— In what was called an “honest attempt to wrestle” with the quagmire that is Measure D, SBCAG (Santa Barbara County Association of Governments) boardmembers are resolved to find a measure which works for both North and South County, daunting though it may be.

The 13-member assembly of the County Board of Supervisors and representatives from each jurisdiction within the county met Thursday in Santa Maria, and while it was decided a measure would be going on the ballot November of next year, it was unclear what exactly the measure would look like.

Currently, Measure D is a half-cent transportation sales tax, 70 percent of which goes to local transportation needs and 30 percent of which goes to regional transportation projects. The measure-voted into being in 1989 and good through 2009-raises $35 million a year. Supervisors are now looking at a similar measure with a similar distribution of money for the next twenty years.

A 2006 ballot measure which would have upped the tax by a quarter cent and brought an additional $500 million to the County only received 54 percent of the vote, 12 percent less than needed to pass. North County voters made it clear in last November’s vote they weren’t interested in funding going to alternative forms of transportation, while many advocates of the cause in the South County are interested in nothing less than equitable sharing of funds.

Solvang City Councilmember Jim Richardson said there was an overwhelming majority of people driving cars, and those people want their roads in good shape and not congested. They’re not interested in paying for alternative forms of transportation catering to the small percentage of people who use them, he said. But Dennis Story, chair of Coastal Rail Now, an organization seeking a commuter train into Santa Barbara from the south, said 70 percent of the funding to locals was out of whack with the rest of the state. And, after $140 million is taken out to go toward widening Highway 101 from Ventura to Carpinteria, little money would remain for alternative transportation.

There has to be specified alternative transportation funds, or the two-thirds majority vote needed for the measure to pass won’t happen, said SBCAG public information and government affairs coordinator Gregg Hart.

Of course, the alternative to Measure D is having no measure at all, leaving no money to maintain infrastructure. Fourth District Supervisor Joni Gray, who voted against putting the measure on the 2008 ballot, said the voters need to see a problem before they’re going to vote to fix it. Until now, public officials have been telling the public what needs to happen, and the public hasn’t responded, she said. But First District Supervisor Salud Carbajal disagreed. “She wants to wait until there are potholes everywhere and the roads are dilapidated before going to the voters,” Carbajal said. “That’s ludicrous. That’s why she’s the only dissenting individual.” And, he continued, that reasoning is why Gray is either the most brilliant official on the dais or something else, which Carbajal would only explain as “I don’t want to say.”

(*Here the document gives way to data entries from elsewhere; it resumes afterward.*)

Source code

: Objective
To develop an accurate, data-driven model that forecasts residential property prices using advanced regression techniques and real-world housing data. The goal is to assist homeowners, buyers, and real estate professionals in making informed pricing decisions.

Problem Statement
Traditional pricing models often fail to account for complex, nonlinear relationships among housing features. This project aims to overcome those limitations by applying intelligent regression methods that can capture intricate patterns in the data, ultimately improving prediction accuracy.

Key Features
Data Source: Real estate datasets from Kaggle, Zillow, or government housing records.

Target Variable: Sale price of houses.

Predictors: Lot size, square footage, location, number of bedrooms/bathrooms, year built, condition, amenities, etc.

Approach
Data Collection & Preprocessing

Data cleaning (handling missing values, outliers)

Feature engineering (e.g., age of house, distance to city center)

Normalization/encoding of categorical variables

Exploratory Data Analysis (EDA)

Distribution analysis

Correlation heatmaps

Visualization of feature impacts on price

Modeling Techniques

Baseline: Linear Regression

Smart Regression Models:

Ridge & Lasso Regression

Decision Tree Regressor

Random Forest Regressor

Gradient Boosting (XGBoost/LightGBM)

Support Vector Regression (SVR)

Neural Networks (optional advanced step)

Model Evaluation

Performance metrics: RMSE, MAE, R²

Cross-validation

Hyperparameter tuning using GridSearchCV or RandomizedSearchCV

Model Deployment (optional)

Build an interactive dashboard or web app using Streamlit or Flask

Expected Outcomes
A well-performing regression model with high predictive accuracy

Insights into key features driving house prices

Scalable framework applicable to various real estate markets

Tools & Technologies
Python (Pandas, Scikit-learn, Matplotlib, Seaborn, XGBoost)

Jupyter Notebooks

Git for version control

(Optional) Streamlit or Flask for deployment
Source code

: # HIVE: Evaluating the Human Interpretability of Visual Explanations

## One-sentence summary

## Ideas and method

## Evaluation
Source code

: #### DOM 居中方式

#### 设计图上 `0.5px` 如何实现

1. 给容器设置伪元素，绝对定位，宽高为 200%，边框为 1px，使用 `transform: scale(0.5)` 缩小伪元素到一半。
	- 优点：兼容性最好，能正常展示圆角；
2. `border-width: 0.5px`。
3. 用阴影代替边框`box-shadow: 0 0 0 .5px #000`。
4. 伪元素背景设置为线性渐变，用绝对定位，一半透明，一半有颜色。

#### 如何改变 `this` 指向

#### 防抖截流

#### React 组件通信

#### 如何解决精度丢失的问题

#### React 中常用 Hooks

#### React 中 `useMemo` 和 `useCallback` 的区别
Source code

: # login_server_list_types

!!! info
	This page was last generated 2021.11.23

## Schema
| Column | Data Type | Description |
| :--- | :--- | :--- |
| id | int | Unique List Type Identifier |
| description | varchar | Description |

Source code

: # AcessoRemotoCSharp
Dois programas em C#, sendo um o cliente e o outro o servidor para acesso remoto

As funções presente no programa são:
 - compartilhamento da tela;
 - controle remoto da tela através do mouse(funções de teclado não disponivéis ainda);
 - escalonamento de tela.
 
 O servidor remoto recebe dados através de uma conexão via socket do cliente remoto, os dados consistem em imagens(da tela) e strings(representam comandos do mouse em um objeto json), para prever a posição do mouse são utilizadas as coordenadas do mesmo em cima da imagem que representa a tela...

The vast majority of the public doesn’t know the impact of Measure D, officials agree, nor do they care. “But they will begin to care if the roads start to deteriorate,” said Third District Supervisor Brooks Firestone.

Jurisdictions are beginning to put more focus on the possibility of not having the Measure D funding. The City of Santa Barbara has already begun discussing what life would be like without Measure D, and Carpinteria began a similar discussion Friday. Firestone said that scenario was a bad one to contemplate. “We’re playing for keeps this time,” Firestone said. “The last time we could play and afford to lose. This time we can’t do that.”